*TASK STATEMENT:* Would you restate the entries below word for word, leaving out the images?

*MATERIAL PROVIDED:*

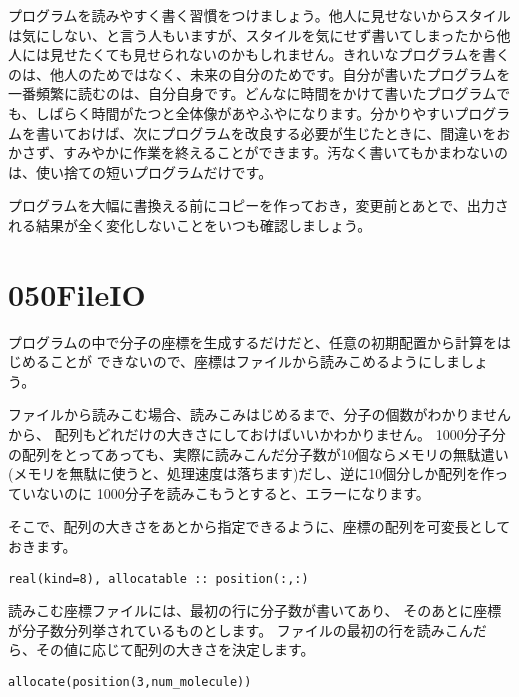 \documentclass[a4,10pt]{article}
\begin{document}
\begin{shadebox}
    プログラムを読みやすく書く習慣をつけましょう。他人に見せないからスタイルは気にしない、と言う人もいますが、スタイルを気にせず書いてしまったから他人には見せたくても見せられないのかもしれません。きれいなプログラムを書くのは、他人のためではなく、未来の自分のためです。自分が書いたプログラムを一番頻繁に読むのは、自分自身です。どんなに時間をかけて書いたプログラムでも、しばらく時間がたつと全体像があやふやになります。分かりやすいプログラムを書いておけば、次にプログラムを改良する必要が生じたときに、間違いをおかさず、すみやかに作業を終えることができます。汚なく書いてもかまわないのは、使い捨ての短いプログラムだけです。
\end{shadebox} 

\begin{shadebox}
	プログラムを大幅に書換える前にコピーを作っておき，変更前とあとで、出力される結果が全く変化しないことをいつも確認しましょう。
\end{shadebox}



\section{050FileIO}

プログラムの中で分子の座標を生成するだけだと、任意の初期配置から計算をはじめることが
できないので、座標はファイルから読みこめるようにしましょう。

ファイルから読みこむ場合、読みこみはじめるまで、分子の個数がわかりませんから、
配列もどれだけの大きさにしておけばいいかわかりません。
1000分子分の配列をとってあっても、実際に読みこんだ分子数が10個ならメモリの無駄遣い
(メモリを無駄に使うと、処理速度は落ちます)だし、逆に10個分しか配列を作っていないのに
1000分子を読みこもうとすると、エラーになります。

そこで、配列の大きさをあとから指定できるように、座標の配列を可変長としておきます。
\begin{screen}\begin{verbatim}
real(kind=8), allocatable :: position(:,:)
\end{verbatim}\end{screen}

読みこむ座標ファイルには、最初の行に分子数が書いてあり、
そのあとに座標が分子数分列挙されているものとします。
ファイルの最初の行を読みこんだら、その値に応じて配列の大きさを決定します。
\begin{screen}\begin{verbatim}
allocate(position(3,num_molecule))
\end{verbatim}\end{screen}
\end{document}
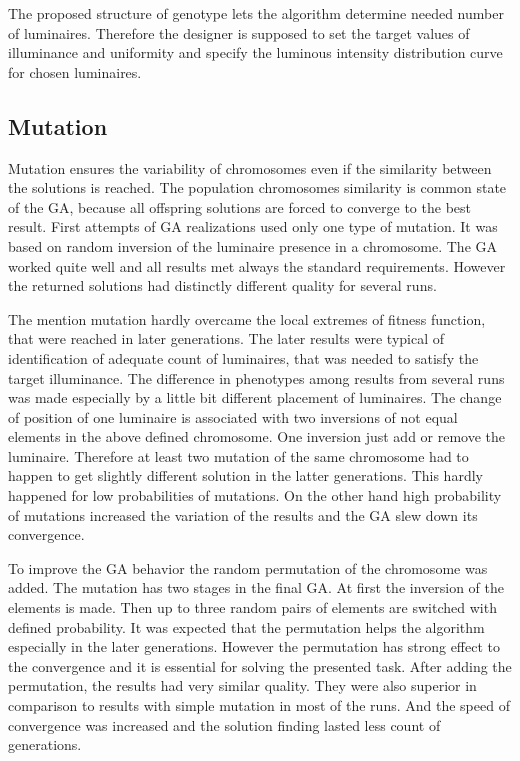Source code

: The proposed structure of genotype lets the algorithm determine needed number of luminaires. Therefore the designer is supposed to set the target values of illuminance and uniformity and specify the luminous intensity distribution curve for chosen luminaires.

\subsection{Mutation}
Mutation ensures the variability of chromosomes even if the similarity between the solutions is reached. The population chromosomes similarity is common state of the GA, because all offspring solutions are forced to converge to the best result. First attempts of GA realizations used only one type of mutation. It was based on random inversion of the luminaire presence in a chromosome. The GA worked quite well and all results met always the standard requirements. However the returned solutions had distinctly different quality for several runs.

The mention mutation hardly overcame the local extremes of fitness function, that were reached in later generations. The later results were typical of identification of adequate count of luminaires, that was needed to satisfy the target illuminance. The difference in phenotypes among results from several runs was made especially by a little bit different placement of luminaires. The change of position of one luminaire is associated with two inversions of not equal elements in the above defined chromosome. One inversion just add or remove the luminaire. Therefore at least two mutation of the same chromosome had to happen to get slightly different solution in the latter generations. This hardly happened for low probabilities of mutations. On the other hand high probability of mutations increased the variation of the results and the GA slew down its convergence.

To improve the GA behavior the random permutation of the chromosome was added. The mutation has two stages in the final GA. At first the inversion of the elements is made. Then up to three random pairs of elements are switched with defined probability. It was expected that the permutation helps the algorithm especially in the later generations. However the permutation has strong effect to the convergence and it is essential for solving the presented task. After adding the permutation, the results had very similar quality. They were also superior in comparison to results with simple mutation in most of the runs. And the speed of convergence was increased and the solution finding lasted less count of generations.
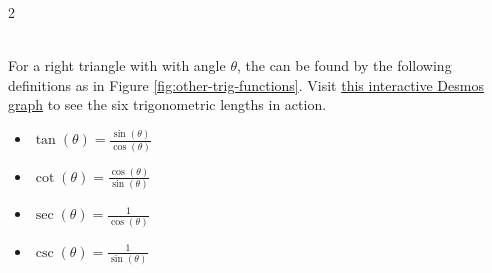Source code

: \begin{multicols}{2}
	\begin{myDefinition}~\\[0.5mm]
		For a right triangle with with angle $\theta$, the  can be found by the following definitions as in Figure \ref{fig:other-trig-functions}. Visit \href{http://tiny.cc/six-trig-functions}{this interactive Desmos graph} to see the six trigonometric lengths in action. 
		\begin{itemize}
				\item $\tan(\theta)=\frac{\sin(\theta)}{\cos(\theta)}$
				\item $\cot(\theta)=\frac{\cos(\theta)}{\sin(\theta)}$
				\item $\sec(\theta)=\frac{1}{\cos(\theta)}$
				\item $\csc(\theta)=\frac{1}{\sin(\theta)}$
		\end{itemize}
	\end{myDefinition}


\end{multicols}

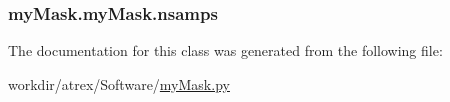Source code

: \hypertarget{classmy_mask_1_1my_mask_aec05f7b9af1f9ba5b283f1034f229cdc}{
\subsubsection[{nsamps}]{\setlength{\rightskip}{0pt plus 5cm}my\-Mask.\-my\-Mask.\-nsamps}}\label{classmy_mask_1_1my_mask_aec05f7b9af1f9ba5b283f1034f229cdc}


The documentation for this class was generated from the following file\-:\begin{DoxyCompactItemize}
\item 
workdir/atrex/\-Software/\hyperlink{my_mask_8py}{my\-Mask.\-py}\end{DoxyCompactItemize}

*RESPONSE AREA:*
 \documentclass[a4,10pt]{article}
\begin{document}
\begin{shadebox}
    プログラムを読みやすく書く習慣をつけましょう。他人に見せないからスタイルは気にしない、と言う人もいますが、スタイルを気にせず書いてしまったから他人には見せたくても見せられないのかもしれません。きれいなプログラムを書くのは、他人のためではなく、未来の自分のためです。自分が書いたプログラムを一番頻繁に読むのは、自分自身です。どんなに時間をかけて書いたプログラムでも、しばらく時間がたつと全体像があやふやになります。分かりやすいプログラムを書いておけば、次にプログラムを改良する必要が生じたときに、間違いをおかさず、すみやかに作業を終えることができます。汚なく書いてもかまわないのは、使い捨ての短いプログラムだけです。
\end{shadebox} 

\begin{shadebox}
	プログラムを大幅に書換える前にコピーを作っておき，変更前とあとで、出力される結果が全く変化しないことをいつも確認しましょう。
\end{shadebox}



\section{050FileIO}

プログラムの中で分子の座標を生成するだけだと、任意の初期配置から計算をはじめることが
できないので、座標はファイルから読みこめるようにしましょう。

ファイルから読みこむ場合、読みこみはじめるまで、分子の個数がわかりませんから、
配列もどれだけの大きさにしておけばいいかわかりません。
1000分子分の配列をとってあっても、実際に読みこんだ分子数が10個ならメモリの無駄遣い
(メモリを無駄に使うと、処理速度は落ちます)だし、逆に10個分しか配列を作っていないのに
1000分子を読みこもうとすると、エラーになります。

そこで、配列の大きさをあとから指定できるように、座標の配列を可変長としておきます。
\begin{screen}\begin{verbatim}
real(kind=8), allocatable :: position(:,:)
\end{verbatim}\end{screen}

読みこむ座標ファイルには、最初の行に分子数が書いてあり、
そのあとに座標が分子数分列挙されているものとします。
ファイルの最初の行を読みこんだら、その値に応じて配列の大きさを決定します。
\begin{screen}\begin{verbatim}
allocate(position(3,num_molecule))
\end{verbatim}\end{screen}
\end{document}
Source code

: The proposed structure of genotype lets the algorithm determine needed number of luminaires. Therefore the designer is supposed to set the target values of illuminance and uniformity and specify the luminous intensity distribution curve for chosen luminaires.

\subsection{Mutation}
Mutation ensures the variability of chromosomes even if the similarity between the solutions is reached. The population chromosomes similarity is common state of the GA, because all offspring solutions are forced to converge to the best result. First attempts of GA realizations used only one type of mutation. It was based on random inversion of the luminaire presence in a chromosome. The GA worked quite well and all results met always the standard requirements. However the returned solutions had distinctly different quality for several runs.

The mention mutation hardly overcame the local extremes of fitness function, that were reached in later generations. The later results were typical of identification of adequate count of luminaires, that was needed to satisfy the target illuminance. The difference in phenotypes among results from several runs was made especially by a little bit different placement of luminaires. The change of position of one luminaire is associated with two inversions of not equal elements in the above defined chromosome. One inversion just add or remove the luminaire. Therefore at least two mutation of the same chromosome had to happen to get slightly different solution in the latter generations. This hardly happened for low probabilities of mutations. On the other hand high probability of mutations increased the variation of the results and the GA slew down its convergence.

To improve the GA behavior the random permutation of the chromosome was added. The mutation has two stages in the final GA. At first the inversion of the elements is made. Then up to three random pairs of elements are switched with defined probability. It was expected that the permutation helps the algorithm especially in the later generations. However the permutation has strong effect to the convergence and it is essential for solving the presented task. After adding the permutation, the results had very similar quality. They were also superior in comparison to results with simple mutation in most of the runs. And the speed of convergence was increased and the solution finding lasted less count of generations.
Source code

: \begin{multicols}{2}
	\begin{myDefinition}~\\[0.5mm]
		For a right triangle with with angle $\theta$, the  can be found by the following definitions as in Figure \ref{fig:other-trig-functions}. Visit \href{http://tiny.cc/six-trig-functions}{this interactive Desmos graph} to see the six trigonometric lengths in action. 
		\begin{itemize}
				\item $\tan(\theta)=\frac{\sin(\theta)}{\cos(\theta)}$
				\item $\cot(\theta)=\frac{\cos(\theta)}{\sin(\theta)}$
				\item $\sec(\theta)=\frac{1}{\cos(\theta)}$
				\item $\csc(\theta)=\frac{1}{\sin(\theta)}$
		\end{itemize}
	\end{myDefinition}


\end{multicols}

Source code

: \hypertarget{classmy_mask_1_1my_mask_aec05f7b9af1f9ba5b283f1034f229cdc}{
\subsubsection[{nsamps}]{\setlength{\rightskip}{0pt plus 5cm}my\-Mask.\-my\-Mask.\-nsamps}}\label{classmy_mask_1_1my_mask_aec05f7b9af1f9ba5b283f1034f229cdc}


The documentation for this class was generated from the following file\-:\begin{DoxyCompactItemize}
\item 
workdir/atrex/\-Software/\hyperlink{my_mask_8py}{my\-Mask.\-py}\end{DoxyCompactItemize}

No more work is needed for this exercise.